Enxaqueca associada à vertigem: Um distúrbio comum mas difícil de definir
Migraine associated vertigo (MAV) é uma causa comum e provavelmente subreconhecida de vertigem episódica.1-5 A enxaqueca associada à vertigem tem sido o tema de vários trabalhos recentes4-15 mas não é nova. Edward Liveingnotava que entre os enxaquecistas, “não era raro encontrar a sensação mais intensa de vertigem” e “as grandes náuseas aumentavam a cada tentativa de subida ou movimento…não muito diferente da primeira etapa de enxaqueca”.13,16 MAV, que pode ser referida por outros termos como enxaqueca vestibular, tonturas associadas à enxaqueca, vertigem recorrente associada à enxaqueca, vertigem recorrente benigna, vertigem relacionada com a enxaqueca, vertigem migrânea,17-18 é uma causa comum de vertigem recorrente3,19 afetando cerca de um terço de todos os enxaquecistas.18, 20, 21 Os pacientes com enxaquecas têm três vezes mais probabilidade de ter vertigens do que os pacientes com dores de cabeça por tensão.18 Entretanto, a enxaqueca é mais prevalente nos pacientes com vertigens recorrentes.22, 23 A coexistência de vertigens e enxaquecas em um estudo populacional foi de 3,2%, o que é três vezes maior do que o esperado por acaso.
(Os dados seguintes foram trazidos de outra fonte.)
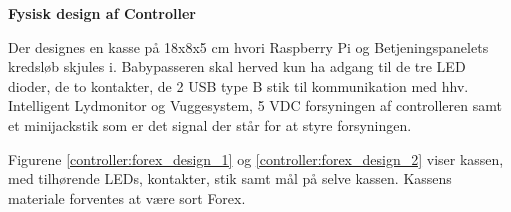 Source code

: 
\textbf{Fysisk design af Controller}

Der designes en kasse på 18x8x5 cm hvori Raspberry Pi og Betjeningspanelets kredsløb skjules i. Babypasseren skal herved kun ha adgang til de tre LED dioder, de to kontakter, de 2 USB type B stik til kommunikation med hhv. Intelligent Lydmonitor og Vuggesystem, 5 VDC forsyningen af controlleren samt et minijackstik som er det signal der står for at styre forsyningen. 

Figurene \ref{controller:forex_design_1} og \ref{controller:forex_design_2} viser kassen, med tilhørende LEDs, kontakter, stik samt mål på selve kassen. Kassens materiale forventes at være sort Forex.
A prevalência da VMAV ao longo da vida é de 1% e muitas vezes resulta num impacto negativo na qualidade de vida e numa utilização substancial dos recursos médicos.5, 7
p>Terminologia & Definições
A International Headache Society’s InternationalClassification of Headache Disorders, Edition 2 (ICHD-2)24 não inclui a enxaqueca vestibular ou a vertigem associada à enxaqueca na sua classificação, per se. Isso não significa que seu painel desconte a síndrome, mas aClassificação é um trabalho em progresso alcançado por consenso de muitos especialistas em dor de cabeça. Atualmente, o ICHD-2Classificação é responsável pela vertigem na enxaqueca como “enxaqueca tipo basilar”, embora seja ligeiramente diferente das concepções originais de Bickerstaff25 (Tabela 1). No entanto, usando estes critérios, uma minoria de pacientes com provável vertigem associada à enxaqueca estabelece os critérios rigorosos para a enxaqueca tipo basilar.6,14-15
A existência da enxaqueca tipo basilar como distúrbio distinto tem vindo a ser questionada. Em um estudo de pacientes com enxaqueca com aura ou seu subtipo de enxaqueca tipo basilar recrutados em 105 famílias, a enxaqueca basilar representou 10 por cento. A enxaqueca basilar foi o sintoma mais comum (61%) e nenhuma diferença genética, clínica ou epidemiológica distinguiu estes pacientes de outros pacientes com enxaqueca, incluindo aqueles com hemiplegiagmigraina.26
Wang e colegas num estudo recente de 77 pacientes encontraram a única diferença entre a enxaqueca basilar e a MAV definitiva ou provável, que os pacientes com enxaqueca tipo basilar apresentavam vertigens mais graves e sintomas neurológicos mais graves. Os autores incluíram que a enxaqueca do tipo basilar é provavelmente mais grave no final de um espectro de MAV.15 A Tabela 2 apresenta os critérios diagnósticos correntes para a enxaqueca do tipo basilar, associada à enxaqueca definitiva e provável. Em contraste com a tomigraína relacionada com a vertigem recorrente em adultos, atualmente é amplamente reconhecido que a vertigem paroxística benigna da infância é uma vertiginossensibilidade da enxaqueca não acompanhada de dor de cabeça4,27 e é tão reconhecida na ICHD-2. Muitos destes pacientes desenvolvem enxaquecas típicas na vida.64
Baseado na frequência das vertigens isoladas, MAV pode ser considerado como mais uma manifestação da miigraína do que simplesmente uma parte da dor de cabeça.17 Por analogia, tosse, febre e áreas de dor no peito associadas a pneumonia e ainda assim alguns pacientes podem não ter uma ou mesmo todas estas características e ainda ter pneumonia. Da mesma forma, a enxaqueca pode resultar em dores de cabeça, vertigens, fenômenos visuais e muitos outros sintomas juntos ou isolados. Apesar de uma classificação imperfeita da vertigem associada à enxaqueca, o seu correcto reconhecimento e tratamento deve ser um objectivo de todos os clínicos que tratam pacientes com tonturas.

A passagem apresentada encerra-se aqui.